Palestinian politics are now dominated by Hamas — a hard-line Islamic party that refuses to recognize Israel — and by Fatah. The two parties have just formed a power-sharing government.
The meeting this evening brings together Islamic religious leaders from several West Bank towns, former prisoners in Israeli jails, women, intellectuals and youth. They are expected to endorse a founding platform that blends verses from the Quran, extolling the virtues of moderation and tolerance, with calls for a negotiated peace with Israel and solutions to the acute economic, social and political crises plaguing Palestinian society.
In common with the mainstream Fatah movement, the Wasatia platform calls for the establishment of a Palestinian state in the West Bank and Gaza, with East Jerusalem as its capital. But in contrast to all other major Palestinian parties, it does not endorse the return of the estimated 4 million Palestinian refugees to their homes in what is now Israel.
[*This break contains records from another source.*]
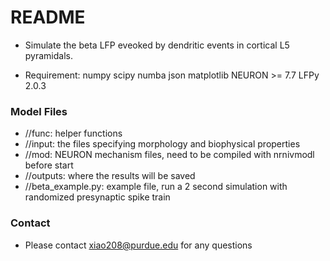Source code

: # README #

* Simulate the beta LFP eveoked by dendritic events in cortical L5 pyramidals. 

* Requirement:
numpy
scipy
numba
json
matplotlib
NEURON >= 7.7
LFPy 2.0.3


### Model Files ###

* //func: helper functions 
* //input: the files specifying morphology and biophysical properties
* //mod: NEURON mechanism files, need to be compiled with nrnivmodl before start
* //outputs: where the results will be saved
* //beta_example.py: example file, run a 2 second simulation with randomized presynaptic spike train


### Contact ###

* Please contact xiao208@purdue.edu for any questions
“I would say to the refugees: ‘Move on with your life.’ We cannot let the past bury the future, even though it should always be remembered,” said Dajani.
Among the founders of Wasatia is Bashar Azzeh, a doctoral student in conflict system management who spent seven years studying and working in Kentucky before returning to the West Bank to work for a Palestinian development organization.
“The image of Islam in the United States is that it is extremist, but we have found that hardliners are not the majority among Palestinians,” Azzeh said. “I have been to the villages and talked to people. There is a feeling that people have tried violence, they have tried everything, and this is what we need now. People want a moderate political culture and an end to violence and ignorance. They want a reflection of what we are.”
Surveys suggest that many of those who swept Hamas to power in the January 2006 Palestinian Legislative Council elections were casting votes against the institutional corruption of Fatah. A poll by Near East Consulting found that 54 percent of Hamas voters also supported the peace process with Israel. “A moderate, centrist Islamic party will take support from Hamas voters who will not vote for secular parties,” said Hanna Siniora, a veteran Palestinian activist and publisher of the Jerusalem Times.
But Mahdi Abdel Hadi, director of the Palestinian Academic Society for the Study of International Affairs, said that centrist parties won only six of 132 seats in last January’s election.
“Without alliances with powerful elites in society, this new initiative will be born dead,” said Abdel Hadi.
Nicolas Pelham, a senior analyst for the International Crisis Group in Jerusalem, agreed that Wasatia faces a major challenge.
“Political power relies on patronage,” said Pelham. “Those factions which do maintain some form of popular allegiance are those which can offer services and jobs and some access to the remaining centers of power or salaries.”
Dajani said that Wasatia will spend the next year building itself as a movement, undertaking voluntary work, creating new jobs and economic opportunities.
“Charity and voluntarism — this is Islam,” he said. “The creation of new jobs does not have to be related to arms and violence.”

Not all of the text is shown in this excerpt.